Which is to say, I’d been surrounded by teenagers my entire career, and I knew how hard it was to raise kids because I’d helped to raise hundreds (maybe a thousand) over the 15 years that I specialized in them.

It wasn’t the hard work that caused my breeding ambivalence.
It’s that my maternal needs were fulfilled through the work I did.

A couple times a year, Steph and I would ask each other if it was time to have kids, and the outcome of each discussion was to postpone because neither of us felt a burning need.

But I have to tell you: the social pressure to reproduce is real. So real that when I turned 42, we decided to try to get pregnant. Time was ticking, after all. Maybe we’ll never feel the need to have kids, but maybe we’re supposed to.

That was 2012.
I got pregnant quickly. It didn’t work out.
So, we did it again, this time with IVF. And it didn’t work out a second time.
And we didn’t have the money to do it again.

So, we healed. Sort of.

We told ourselves that if we were meant to have kids, it would have happened. The Universe must have a different path intended for us.

And then I got my television show, Famously Single.

This is what I’m meant to do with my life, I thought. I’m here to teach relationship skills.

And we built Relationship Skills Boot Camp – our 9-week course that we launch annually where we teach students everything they need to know to succeed in relationships.

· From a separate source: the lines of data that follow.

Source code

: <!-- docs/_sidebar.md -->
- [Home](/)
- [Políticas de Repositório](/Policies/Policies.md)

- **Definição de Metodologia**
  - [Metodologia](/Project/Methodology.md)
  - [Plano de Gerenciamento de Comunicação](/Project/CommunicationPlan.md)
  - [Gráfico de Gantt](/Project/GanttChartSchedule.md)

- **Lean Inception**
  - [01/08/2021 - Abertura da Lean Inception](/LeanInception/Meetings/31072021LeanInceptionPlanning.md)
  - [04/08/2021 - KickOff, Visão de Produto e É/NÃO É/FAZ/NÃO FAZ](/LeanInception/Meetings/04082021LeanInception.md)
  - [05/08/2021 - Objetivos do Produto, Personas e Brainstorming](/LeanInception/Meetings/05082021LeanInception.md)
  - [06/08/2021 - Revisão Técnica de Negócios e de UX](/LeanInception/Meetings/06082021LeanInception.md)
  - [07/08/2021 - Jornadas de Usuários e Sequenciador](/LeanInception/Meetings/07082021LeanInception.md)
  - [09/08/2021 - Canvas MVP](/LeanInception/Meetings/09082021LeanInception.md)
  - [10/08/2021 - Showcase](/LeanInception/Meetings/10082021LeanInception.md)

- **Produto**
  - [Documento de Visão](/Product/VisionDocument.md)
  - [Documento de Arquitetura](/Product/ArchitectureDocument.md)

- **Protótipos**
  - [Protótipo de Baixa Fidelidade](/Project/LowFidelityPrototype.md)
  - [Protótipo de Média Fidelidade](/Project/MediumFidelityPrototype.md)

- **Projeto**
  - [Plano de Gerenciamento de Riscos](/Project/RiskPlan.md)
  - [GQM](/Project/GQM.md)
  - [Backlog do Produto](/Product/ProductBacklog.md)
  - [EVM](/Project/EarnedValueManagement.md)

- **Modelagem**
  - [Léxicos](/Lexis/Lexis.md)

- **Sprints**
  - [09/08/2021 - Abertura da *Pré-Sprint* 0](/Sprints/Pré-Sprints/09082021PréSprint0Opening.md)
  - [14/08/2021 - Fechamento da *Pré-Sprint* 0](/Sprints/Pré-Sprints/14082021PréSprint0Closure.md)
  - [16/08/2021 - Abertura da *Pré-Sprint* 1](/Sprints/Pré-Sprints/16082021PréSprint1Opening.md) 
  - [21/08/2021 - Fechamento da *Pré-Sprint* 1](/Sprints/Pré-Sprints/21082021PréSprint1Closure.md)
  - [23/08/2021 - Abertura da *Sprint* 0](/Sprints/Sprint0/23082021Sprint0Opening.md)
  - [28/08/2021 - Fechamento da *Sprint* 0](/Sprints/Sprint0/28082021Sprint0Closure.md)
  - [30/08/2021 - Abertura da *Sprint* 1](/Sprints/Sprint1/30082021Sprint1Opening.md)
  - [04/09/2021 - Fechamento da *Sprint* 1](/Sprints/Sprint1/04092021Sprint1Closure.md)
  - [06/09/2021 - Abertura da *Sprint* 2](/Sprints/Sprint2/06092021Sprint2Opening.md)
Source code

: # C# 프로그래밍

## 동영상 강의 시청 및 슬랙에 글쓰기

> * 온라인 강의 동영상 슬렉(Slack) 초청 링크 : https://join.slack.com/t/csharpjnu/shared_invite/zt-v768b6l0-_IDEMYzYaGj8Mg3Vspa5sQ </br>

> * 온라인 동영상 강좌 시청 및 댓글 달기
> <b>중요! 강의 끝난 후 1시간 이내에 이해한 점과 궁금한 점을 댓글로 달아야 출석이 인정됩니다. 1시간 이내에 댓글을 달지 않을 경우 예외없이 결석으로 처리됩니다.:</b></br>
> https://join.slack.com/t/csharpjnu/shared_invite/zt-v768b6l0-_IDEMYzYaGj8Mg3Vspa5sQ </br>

This feels like a kid, right Steph? And she told me, Yes, it feels like we combined our forces and created something that is bigger than the two of us – which we guessed is what it’s like when you have a kid.

And then, three years later, this 20-year old fell into our arms.

When we got home from dropping her at the bus stop that year, we buried ourselves in our respective computers, placing grocery orders so she’d have food when she got back to college the next day. And because we didn’t discuss it, she wound up with doubles of some things, like peanut butter and water.

When she came back to New York for spring break, our second bedroom was officially her room, decorated in colors I would never have chosen and plastered with pictures of young people I’d never met.

This year is our third holiday season with our Fake Kid, which is how we refer to her.

She calls us her Foms (fake moms).
She lives with us.

Despite the enormity of the challenges she’s faced in her young life, she graduated from college this summer.

She did so well at her summer internship that she had a job offer before she graduated.

Here I’ll control the urge to drone on about all of her accomplishments, which I’m realizing parents do less to brag and more because it’s an expression of love. That said, there’s a bigger point to this post:

People hear about her, about our role in her life, and they have a universal need to mention how lucky she is to have us, and that’s starting to bug me.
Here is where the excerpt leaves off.